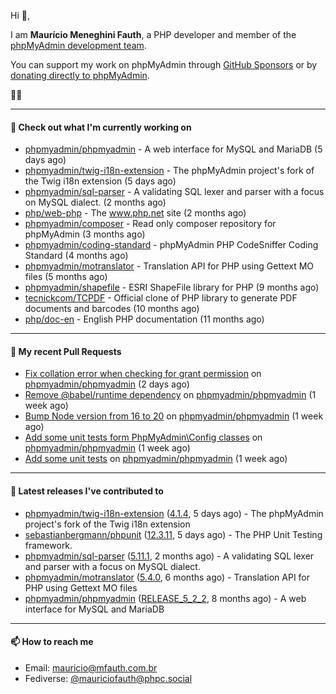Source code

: Hi 👋,

I am **Maurício Meneghini Fauth**, a PHP developer and member of the [phpMyAdmin development team](https://www.phpmyadmin.net/team/?ref=github).

You can support my work on phpMyAdmin through [GitHub Sponsors](https://github.com/sponsors/MauricioFauth)
or by [donating directly to phpMyAdmin](https://www.phpmyadmin.net/donate/?ref=github).

🐘⛵

---

#### 👷 Check out what I'm currently working on

- [phpmyadmin/phpmyadmin](https://github.com/phpmyadmin/phpmyadmin) - A web interface for MySQL and MariaDB (5 days ago)
- [phpmyadmin/twig-i18n-extension](https://github.com/phpmyadmin/twig-i18n-extension) - The phpMyAdmin project&#39;s fork of the Twig i18n extension (5 days ago)
- [phpmyadmin/sql-parser](https://github.com/phpmyadmin/sql-parser) - A validating SQL lexer and parser with a focus on MySQL dialect. (2 months ago)
- [php/web-php](https://github.com/php/web-php) - The www.php.net site (2 months ago)
- [phpmyadmin/composer](https://github.com/phpmyadmin/composer) - Read only composer repository for phpMyAdmin (3 months ago)
- [phpmyadmin/coding-standard](https://github.com/phpmyadmin/coding-standard) - phpMyAdmin PHP CodeSniffer Coding Standard (4 months ago)
- [phpmyadmin/motranslator](https://github.com/phpmyadmin/motranslator) - Translation API for PHP using Gettext MO files (5 months ago)
- [phpmyadmin/shapefile](https://github.com/phpmyadmin/shapefile) - ESRI ShapeFile library for PHP (9 months ago)
- [tecnickcom/TCPDF](https://github.com/tecnickcom/TCPDF) - Official clone of PHP library to generate PDF documents and barcodes (10 months ago)
- [php/doc-en](https://github.com/php/doc-en) - English PHP documentation (11 months ago)

---

#### 🔨 My recent Pull Requests

- [Fix collation error when checking for grant permission](https://github.com/phpmyadmin/phpmyadmin/pull/19864) on [phpmyadmin/phpmyadmin](https://github.com/phpmyadmin/phpmyadmin) (2 days ago)
- [Remove @babel/runtime dependency](https://github.com/phpmyadmin/phpmyadmin/pull/19856) on [phpmyadmin/phpmyadmin](https://github.com/phpmyadmin/phpmyadmin) (1 week ago)
- [Bump Node version from 16 to 20](https://github.com/phpmyadmin/phpmyadmin/pull/19852) on [phpmyadmin/phpmyadmin](https://github.com/phpmyadmin/phpmyadmin) (1 week ago)
- [Add some unit tests form PhpMyAdmin\Config classes](https://github.com/phpmyadmin/phpmyadmin/pull/19849) on [phpmyadmin/phpmyadmin](https://github.com/phpmyadmin/phpmyadmin) (1 week ago)
- [Add some unit tests](https://github.com/phpmyadmin/phpmyadmin/pull/19847) on [phpmyadmin/phpmyadmin](https://github.com/phpmyadmin/phpmyadmin) (1 week ago)

---

#### 🔭 Latest releases I've contributed to

- [phpmyadmin/twig-i18n-extension](https://github.com/phpmyadmin/twig-i18n-extension) ([4.1.4](https://github.com/phpmyadmin/twig-i18n-extension/releases/tag/4.1.4), 5 days ago) - The phpMyAdmin project&#39;s fork of the Twig i18n extension
- [sebastianbergmann/phpunit](https://github.com/sebastianbergmann/phpunit) ([12.3.11](https://github.com/sebastianbergmann/phpunit/releases/tag/12.3.11), 5 days ago) - The PHP Unit Testing framework.
- [phpmyadmin/sql-parser](https://github.com/phpmyadmin/sql-parser) ([5.11.1](https://github.com/phpmyadmin/sql-parser/releases/tag/5.11.1), 2 months ago) - A validating SQL lexer and parser with a focus on MySQL dialect.
- [phpmyadmin/motranslator](https://github.com/phpmyadmin/motranslator) ([5.4.0](https://github.com/phpmyadmin/motranslator/releases/tag/5.4.0), 6 months ago) - Translation API for PHP using Gettext MO files
- [phpmyadmin/phpmyadmin](https://github.com/phpmyadmin/phpmyadmin) ([RELEASE_5_2_2](https://github.com/phpmyadmin/phpmyadmin/releases/tag/RELEASE_5_2_2), 8 months ago) - A web interface for MySQL and MariaDB

---

#### 📫 How to reach me

- Email: [mauricio@mfauth.com.br](mailto://mauricio@mfauth.com.br)
- Fediverse: [@mauriciofauth@phpc.social](https://phpc.social/@mauriciofauth)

::::

Assigned task:
Starting at the line that has "#### 👷 Check" in the records above, restate word for word every line until the one that has "MariaDB (5 days ago)", and include that one as well.

The answer:
#### 👷 Check out what I'm currently working on

- [phpmyadmin/phpmyadmin](https://github.com/phpmyadmin/phpmyadmin) - A web interface for MySQL and MariaDB (5 days ago)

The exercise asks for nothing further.